§ **Task prompt**
Take every line from the data that has the word "trivlist" in it.

Top of Data provided

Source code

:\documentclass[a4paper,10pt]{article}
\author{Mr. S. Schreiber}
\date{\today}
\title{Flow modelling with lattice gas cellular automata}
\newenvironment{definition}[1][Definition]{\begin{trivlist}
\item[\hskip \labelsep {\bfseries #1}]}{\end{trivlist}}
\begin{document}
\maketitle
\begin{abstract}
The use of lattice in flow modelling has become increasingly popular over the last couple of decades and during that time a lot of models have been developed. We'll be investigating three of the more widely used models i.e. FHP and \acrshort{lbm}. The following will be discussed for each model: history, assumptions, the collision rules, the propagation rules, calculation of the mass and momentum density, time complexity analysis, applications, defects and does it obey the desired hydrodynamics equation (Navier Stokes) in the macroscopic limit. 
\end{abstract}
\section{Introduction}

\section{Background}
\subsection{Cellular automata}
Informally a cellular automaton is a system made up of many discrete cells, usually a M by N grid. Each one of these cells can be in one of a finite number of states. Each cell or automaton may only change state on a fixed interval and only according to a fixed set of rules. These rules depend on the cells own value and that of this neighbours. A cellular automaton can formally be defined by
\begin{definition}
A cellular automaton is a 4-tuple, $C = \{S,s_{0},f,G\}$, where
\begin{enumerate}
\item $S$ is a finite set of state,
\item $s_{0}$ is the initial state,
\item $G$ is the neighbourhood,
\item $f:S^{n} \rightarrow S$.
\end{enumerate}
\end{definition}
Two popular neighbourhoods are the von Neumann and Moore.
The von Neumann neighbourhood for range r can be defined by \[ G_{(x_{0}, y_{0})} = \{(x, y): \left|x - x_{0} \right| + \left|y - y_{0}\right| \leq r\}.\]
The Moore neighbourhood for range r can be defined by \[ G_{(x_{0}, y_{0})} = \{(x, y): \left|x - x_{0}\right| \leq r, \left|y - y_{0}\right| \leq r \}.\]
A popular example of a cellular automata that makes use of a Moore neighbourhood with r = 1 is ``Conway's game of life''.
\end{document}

Bottom of Data provided

§ **Result of the task**
\newenvironment{definition}[1][Definition]{\begin{trivlist}
\item[\hskip \labelsep {\bfseries #1}]}{\end{trivlist}}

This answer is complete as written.